Of course, in practice we wouldn’t deliberately put these NOINLINEs in our code just to make it inefficient. Instead, the inlining or specialization will fail to happen because the function is too big and/or resides in a different module, or for some other reason.
Arities
Arities provide an important perspective on the two-phase computation
issue. The arity of then
is 1: it is just a record
selector. The arity of thenIO
is 3: it takes the two
monadic values and the RealWorld state token.

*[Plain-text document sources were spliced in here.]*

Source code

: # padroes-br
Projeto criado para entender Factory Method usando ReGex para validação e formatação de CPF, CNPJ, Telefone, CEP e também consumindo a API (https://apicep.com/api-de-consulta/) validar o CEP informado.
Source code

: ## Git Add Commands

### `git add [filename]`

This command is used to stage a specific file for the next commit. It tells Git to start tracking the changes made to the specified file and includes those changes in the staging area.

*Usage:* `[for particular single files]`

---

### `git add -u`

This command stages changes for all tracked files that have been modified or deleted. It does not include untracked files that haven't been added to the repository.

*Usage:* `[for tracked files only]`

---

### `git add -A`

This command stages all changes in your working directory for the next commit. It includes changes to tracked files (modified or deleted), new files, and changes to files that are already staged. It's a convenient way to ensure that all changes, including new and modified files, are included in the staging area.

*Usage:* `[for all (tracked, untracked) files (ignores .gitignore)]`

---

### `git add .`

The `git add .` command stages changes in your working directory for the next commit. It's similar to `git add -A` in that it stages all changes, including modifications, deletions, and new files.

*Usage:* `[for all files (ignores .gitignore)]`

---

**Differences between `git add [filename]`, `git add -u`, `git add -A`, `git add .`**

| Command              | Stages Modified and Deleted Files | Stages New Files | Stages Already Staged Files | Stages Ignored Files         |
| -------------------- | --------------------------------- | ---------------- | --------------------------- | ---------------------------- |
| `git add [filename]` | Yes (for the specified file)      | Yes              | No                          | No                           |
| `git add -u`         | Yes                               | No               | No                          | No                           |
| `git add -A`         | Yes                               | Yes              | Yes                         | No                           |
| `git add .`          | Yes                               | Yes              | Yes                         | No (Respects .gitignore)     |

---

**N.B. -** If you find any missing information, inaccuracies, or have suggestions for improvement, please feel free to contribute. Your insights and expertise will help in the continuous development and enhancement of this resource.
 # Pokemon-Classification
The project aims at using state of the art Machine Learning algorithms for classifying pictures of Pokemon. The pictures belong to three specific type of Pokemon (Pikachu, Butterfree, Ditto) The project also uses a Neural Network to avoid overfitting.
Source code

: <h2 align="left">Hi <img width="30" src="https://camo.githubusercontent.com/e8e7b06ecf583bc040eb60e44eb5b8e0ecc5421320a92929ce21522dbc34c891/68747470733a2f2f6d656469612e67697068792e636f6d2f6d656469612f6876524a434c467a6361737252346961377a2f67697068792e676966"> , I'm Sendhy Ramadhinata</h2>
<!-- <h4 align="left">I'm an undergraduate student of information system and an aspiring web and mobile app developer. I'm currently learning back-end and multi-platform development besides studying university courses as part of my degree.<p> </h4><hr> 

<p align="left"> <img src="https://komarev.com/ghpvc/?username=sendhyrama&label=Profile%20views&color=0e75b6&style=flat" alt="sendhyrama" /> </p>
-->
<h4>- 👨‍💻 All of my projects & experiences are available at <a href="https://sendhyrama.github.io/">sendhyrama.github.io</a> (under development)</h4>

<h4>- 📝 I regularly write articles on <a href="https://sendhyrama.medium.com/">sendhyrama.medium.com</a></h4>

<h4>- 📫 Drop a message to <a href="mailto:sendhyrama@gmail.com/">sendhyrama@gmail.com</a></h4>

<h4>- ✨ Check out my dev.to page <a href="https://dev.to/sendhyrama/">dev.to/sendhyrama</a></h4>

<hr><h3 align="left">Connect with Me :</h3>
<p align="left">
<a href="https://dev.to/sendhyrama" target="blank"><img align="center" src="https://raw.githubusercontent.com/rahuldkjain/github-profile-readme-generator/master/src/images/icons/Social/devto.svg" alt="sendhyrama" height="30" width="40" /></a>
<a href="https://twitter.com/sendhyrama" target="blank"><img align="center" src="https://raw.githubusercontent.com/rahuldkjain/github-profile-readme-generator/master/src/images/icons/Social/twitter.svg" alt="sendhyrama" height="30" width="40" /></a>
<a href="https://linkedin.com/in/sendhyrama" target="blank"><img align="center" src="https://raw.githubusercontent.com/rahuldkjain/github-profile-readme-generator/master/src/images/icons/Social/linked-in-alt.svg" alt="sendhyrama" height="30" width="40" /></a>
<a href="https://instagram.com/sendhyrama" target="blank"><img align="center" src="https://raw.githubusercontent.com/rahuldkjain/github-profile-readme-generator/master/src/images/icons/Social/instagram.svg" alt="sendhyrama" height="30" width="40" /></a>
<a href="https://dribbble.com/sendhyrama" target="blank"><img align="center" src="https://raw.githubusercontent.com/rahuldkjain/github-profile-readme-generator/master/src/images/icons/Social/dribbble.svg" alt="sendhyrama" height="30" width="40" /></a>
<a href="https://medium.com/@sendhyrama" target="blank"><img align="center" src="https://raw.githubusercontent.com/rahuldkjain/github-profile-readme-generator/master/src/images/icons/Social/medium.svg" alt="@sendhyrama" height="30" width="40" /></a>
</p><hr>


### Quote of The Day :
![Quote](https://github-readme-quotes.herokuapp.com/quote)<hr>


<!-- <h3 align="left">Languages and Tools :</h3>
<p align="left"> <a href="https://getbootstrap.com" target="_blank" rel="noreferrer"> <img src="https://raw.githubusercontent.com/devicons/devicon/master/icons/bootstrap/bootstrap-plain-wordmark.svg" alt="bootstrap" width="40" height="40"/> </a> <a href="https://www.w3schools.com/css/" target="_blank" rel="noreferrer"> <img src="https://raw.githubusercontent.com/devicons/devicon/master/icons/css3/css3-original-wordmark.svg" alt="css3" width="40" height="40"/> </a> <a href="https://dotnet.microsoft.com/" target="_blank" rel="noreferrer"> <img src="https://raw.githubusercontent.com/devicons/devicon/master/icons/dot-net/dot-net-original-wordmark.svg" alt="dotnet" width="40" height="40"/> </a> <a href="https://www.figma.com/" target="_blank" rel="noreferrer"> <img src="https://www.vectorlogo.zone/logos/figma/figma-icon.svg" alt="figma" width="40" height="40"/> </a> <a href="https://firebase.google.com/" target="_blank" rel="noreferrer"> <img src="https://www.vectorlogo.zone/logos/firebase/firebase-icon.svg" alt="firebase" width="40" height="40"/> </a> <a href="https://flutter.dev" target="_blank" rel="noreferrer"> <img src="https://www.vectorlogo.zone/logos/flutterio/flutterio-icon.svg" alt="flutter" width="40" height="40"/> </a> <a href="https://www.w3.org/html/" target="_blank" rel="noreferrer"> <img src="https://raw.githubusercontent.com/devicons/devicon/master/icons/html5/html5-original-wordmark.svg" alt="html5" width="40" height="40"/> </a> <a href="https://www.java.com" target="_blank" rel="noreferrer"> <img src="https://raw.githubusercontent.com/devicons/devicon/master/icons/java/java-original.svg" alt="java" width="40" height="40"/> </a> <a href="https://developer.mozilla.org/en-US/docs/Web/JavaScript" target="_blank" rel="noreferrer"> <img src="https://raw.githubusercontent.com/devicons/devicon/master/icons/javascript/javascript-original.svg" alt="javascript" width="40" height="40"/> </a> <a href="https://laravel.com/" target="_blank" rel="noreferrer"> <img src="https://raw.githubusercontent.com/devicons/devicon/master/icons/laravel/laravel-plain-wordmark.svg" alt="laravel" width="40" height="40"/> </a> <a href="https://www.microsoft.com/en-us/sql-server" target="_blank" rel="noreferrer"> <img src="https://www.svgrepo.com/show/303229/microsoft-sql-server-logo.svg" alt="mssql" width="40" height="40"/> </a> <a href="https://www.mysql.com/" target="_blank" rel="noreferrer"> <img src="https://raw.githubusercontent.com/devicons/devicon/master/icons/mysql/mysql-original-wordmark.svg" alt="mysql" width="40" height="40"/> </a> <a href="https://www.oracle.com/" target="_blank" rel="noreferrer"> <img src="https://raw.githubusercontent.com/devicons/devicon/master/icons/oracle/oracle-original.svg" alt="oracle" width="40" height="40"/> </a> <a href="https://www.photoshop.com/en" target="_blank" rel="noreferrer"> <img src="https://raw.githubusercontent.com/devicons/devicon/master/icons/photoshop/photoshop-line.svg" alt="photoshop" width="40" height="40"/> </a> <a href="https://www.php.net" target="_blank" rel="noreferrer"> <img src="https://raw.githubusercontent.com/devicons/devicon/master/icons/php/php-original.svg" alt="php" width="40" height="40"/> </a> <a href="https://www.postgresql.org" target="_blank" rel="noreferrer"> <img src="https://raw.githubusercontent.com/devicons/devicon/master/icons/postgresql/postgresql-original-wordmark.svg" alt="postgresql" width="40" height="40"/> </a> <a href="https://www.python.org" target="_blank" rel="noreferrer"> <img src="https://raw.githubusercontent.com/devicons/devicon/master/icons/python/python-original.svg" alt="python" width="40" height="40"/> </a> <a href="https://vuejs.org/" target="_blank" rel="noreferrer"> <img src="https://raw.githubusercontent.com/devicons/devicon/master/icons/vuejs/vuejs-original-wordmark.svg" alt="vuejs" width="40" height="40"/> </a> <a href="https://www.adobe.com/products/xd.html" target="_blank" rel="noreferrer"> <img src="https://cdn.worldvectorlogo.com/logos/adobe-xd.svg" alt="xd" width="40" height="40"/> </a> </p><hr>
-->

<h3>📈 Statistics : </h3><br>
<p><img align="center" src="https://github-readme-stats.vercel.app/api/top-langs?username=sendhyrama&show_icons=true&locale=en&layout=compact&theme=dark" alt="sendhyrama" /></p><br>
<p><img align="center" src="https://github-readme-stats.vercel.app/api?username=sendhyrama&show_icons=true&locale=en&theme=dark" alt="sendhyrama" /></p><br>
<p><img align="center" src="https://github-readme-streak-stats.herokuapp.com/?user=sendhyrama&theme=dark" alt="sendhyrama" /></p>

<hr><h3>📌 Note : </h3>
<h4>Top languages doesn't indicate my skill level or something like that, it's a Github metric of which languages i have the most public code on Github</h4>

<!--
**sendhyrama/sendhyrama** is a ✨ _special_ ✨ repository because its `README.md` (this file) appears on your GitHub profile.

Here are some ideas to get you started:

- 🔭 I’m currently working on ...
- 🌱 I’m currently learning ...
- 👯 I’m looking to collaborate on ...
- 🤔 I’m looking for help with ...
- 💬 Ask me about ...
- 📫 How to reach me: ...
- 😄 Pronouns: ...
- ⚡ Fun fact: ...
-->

Arities influence what happens at runtime, as can be seen from the
STG reduction rules. Because thenIO
has arity 3, a partial
application is created for
thenIO ret_thunk poll_poll_thunk
. Let’s change the arity of
thenIO
to 2, so that no PAPs get created:
thenIO = FUN(m k ->
case m realWorld of {
(# new_s, result #) -> k
}
);
(this is similar to how unsafePerformIO
works). Now we
no longer have PAPs, but our heap is filled with the same exact number
of BLACKHOLEs.
More importantly, arities also influence what happens during compile
time: what shape the generated STG code has. Because then
has arity 1, ghc decides to create a chain of then
s before
passing the RealWorld token. Let’s change (“eta-expand”) the
poll
code as if then
had arity 4,
without actually changing then
or thenIO
or
their runtime arities:
# added a dummy argument s
poll = FUN(monad s ->
let {
ret_thunk = THUNK(return monad unit);
poll_poll_thunk = THUNK(poll monad);
}
in then monad ret_thunk poll_poll_thunk s
);
# no change in then or thenIO
then = FUN(monad ->
case monad of {
Monad return then -> then
}
);
thenIO = FUN(m k s ->
case m s of {
(# new_s, result #) -> k new_s
}
);
This code now runs in constant memory!
Therefore, what inlining/specialization does is that it lets the
compiler to see the true arity of a function such as
then
. (Of course, it would also allow the compiler to
replace then
with thenIO
.)
Conclusions
Let me tell you how you can avoid any such space leaks in your code by following a simple rule:
I don’t know.
In some cases, -fno-full-laziness
or -fno-state-hack
help. In this case, they don’t.
In 2012, I wrote why reasoning about space usage in Haskell is hard. I don’t think anything has changed since then. It is a hard problem to solve. I filed a ghc bug #13080 just in case the ghc developers might figure out a way how to address this particular issue.
Most of the time everything works great, but once in a while you stumble upon something like this. Such is life.
Thanks to Reid Barton for pointing out that my original theory regarding this leak was incomplete at best.